La messe était dite déjà quand la centaine de personnes présentes, qui doit correspondre à l’électorat des Verts sur tout le canton, se mit à applaudir à la fin du film dont la bande-annonce affirmait sans rire : « C’est le premier film catastrophe dont les responsables et les victimes sont dans la salle. Ce film lève les derniers doutes : les dangers climatiques globaux mettent l’humanité au pied du mur ». Et pourtant, quelle tromperie ce film malgré des vérités qu’il voudrait poser ! Duperie pour plusieurs raisons. Sur la forme déjà, car c’est tout simplement une propagande électorale à la gloire d’Al Gore. Et sur le fond, ce politicien clairvoyant joue sur le sentimentalisme et le catastrophisme pour se donner une belle image de citoyen soucieux de son environnement (qu’il est peut-être), mais qui n’hésite pas à vous déballer à plus soif et sans aucune critique son usage intensif de l’avion, ordinateur et autre matériel polluant.
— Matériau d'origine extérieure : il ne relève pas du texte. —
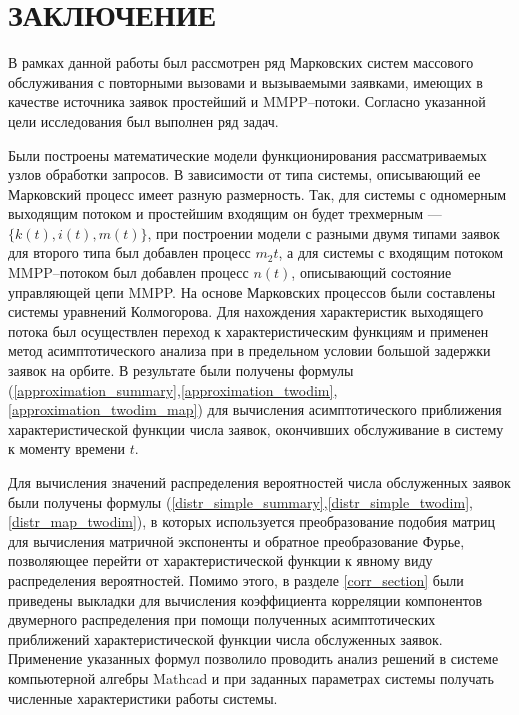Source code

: \section*{ЗАКЛЮЧЕНИЕ}
В рамках данной работы был рассмотрен ряд Марковских систем массового обслуживания с повторными вызовами и вызываемыми заявками, имеющих в качестве источника заявок простейший и MMPP--потоки. Согласно указанной цели исследования был выполнен ряд задач.

Были построены математические модели функционирования рассматриваемых узлов обработки запросов. В зависимости от типа системы, описывающий ее Марковский процесс имеет разную размерность. Так, для системы с одномерным выходящим потоком и простейшим входящим он будет трехмерным --- $\{k(t),i(t),m(t)\}$, при построении модели с разными двумя типами заявок для второго типа был добавлен процесс $m_{2}t$, а для системы с входящим потоком MMPP--потоком был добавлен процесс $n(t)$, описывающий состояние управляющей цепи MMPP. На основе Марковских процессов были составлены системы уравнений Колмогорова. Для нахождения характеристик выходящего потока был осуществлен переход к характеристическим функциям и применен метод асимптотического анализа при в предельном условии большой задержки заявок на орбите. В результате были получены формулы (\ref{approximation_summary},\ref{approximation_twodim},\ref{approximation_twodim_map}) для вычисления асимптотического приближения характеристической функции числа заявок, окончивших обслуживание в систему к моменту времени $t$.

Для вычисления значений распределения вероятностей числа обслуженных заявок были получены формулы (\ref{distr_simple_summary},\ref{distr_simple_twodim},\ref{distr_map_twodim}), в которых используется преобразование подобия матриц для вычисления матричной экспоненты и обратное преобразование Фурье, позволяющее перейти от характеристической функции к явному виду распределения вероятностей. Помимо этого, в разделе \ref{corr_section} были приведены выкладки для вычисления коэффициента корреляции компонентов двумерного распределения при помощи полученных асимптотических приближений характеристической функции числа обслуженных заявок. Применение указанных формул позволило проводить анализ решений в системе компьютерной алгебры Mathcad и при заданных параметрах системы получать численные характеристики работы системы.

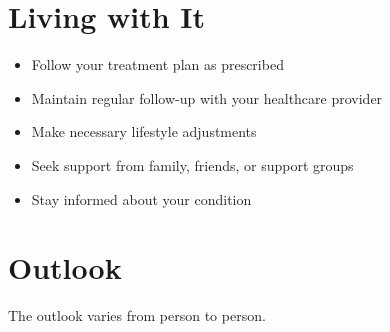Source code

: \section{Living with It}
\begin{itemize}[noitemsep]
  \item Follow your treatment plan as prescribed
  \item Maintain regular follow-up with your healthcare provider
  \item Make necessary lifestyle adjustments
  \item Seek support from family, friends, or support groups
  \item Stay informed about your condition
\end{itemize}
\section{Outlook}
The outlook varies from person to person.
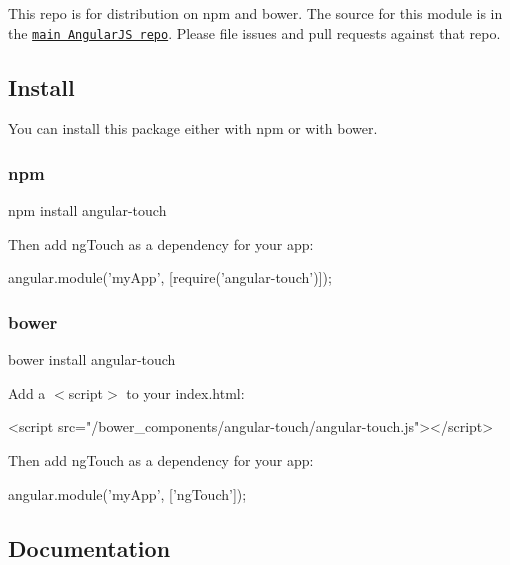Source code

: This repo is for distribution on {\ttfamily npm} and {\ttfamily bower}. The source for this module is in the \href{https://github.com/angular/angular.js/tree/master/src/ngTouch}{\tt main Angular\+JS repo}. Please file issues and pull requests against that repo.

\subsection*{Install}

You can install this package either with {\ttfamily npm} or with {\ttfamily bower}.

\subsubsection*{npm}


\begin{DoxyCode}
npm install angular-touch
\end{DoxyCode}


Then add {\ttfamily ng\+Touch} as a dependency for your app\+:


\begin{DoxyCode}
angular.module('myApp', [require('angular-touch')]);
\end{DoxyCode}


\subsubsection*{bower}


\begin{DoxyCode}
bower install angular-touch
\end{DoxyCode}


Add a {\ttfamily $<$script$>$} to your {\ttfamily index.\+html}\+:


\begin{DoxyCode}
<script src="/bower\_components/angular-touch/angular-touch.js"></script>
\end{DoxyCode}


Then add {\ttfamily ng\+Touch} as a dependency for your app\+:


\begin{DoxyCode}
angular.module('myApp', ['ngTouch']);
\end{DoxyCode}


\subsection*{Documentation}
Que nenni des responsabilités et dégâts des systèmes industriels capitalistes ou communistes ! Pour ce visionnaire, toute la faute revient au citoyen lambda, c’est-à-dire vous et moi. En bref, ce film fait partie de ce vaste chantier de culpabilisation des individus pour disculper l’industrie et le capitalisme de leurs logiques destructrices et mortifères.
C’est ce même travail de loobying qui a été utilisé par le GIEC (Groupement International d’experts d’Étude et Recherche sur le Climat) qui, sous la houlette de Chirac, a dévoilé dernièrement au monde entier ses préoccupations sur l’avenir climatique. Présenté comme indépendant, comme peut l’être un doigt dans une main, ce GIEC réparti en sous-groupes est chargé par l’ONU depuis 1988 de publier des rapports sur l’évolution et l’état climatique, ainsi que sur les causes et solutions. Il en était sorti deux entre-temps et c’est le dernier rapport du premier groupe de scientifiques sur sa découverte de l’eau chaude qui vient évidemment de sortir. Ce sont bien sûr tous des experts et scientifiques et ils étaient les seuls à pouvoir l’affirmer, mais il fallait attendre que les conditions politiques leur permissent de l’ouvrir. Et on doit être dans un sacré merdier pour qu’on leur offre une audience pareille, car dans ce milieu c’est rarement la révolte. On est démocrate et on crache rarement dans la gamelle qui nourrit. Leur rapport ce sont des demi-vérités comme celles d’Al Gore ou de Hulot si elles sont séparées des causes. N’empêche que cinquante ans en arrière la communauté scientifique réfutait cette idée de dérèglement climatique, dont le dernier des ploucs devinait déjà les effets. Mais voilà, il fallait des évidences, et pas de n’importe quel aveugle.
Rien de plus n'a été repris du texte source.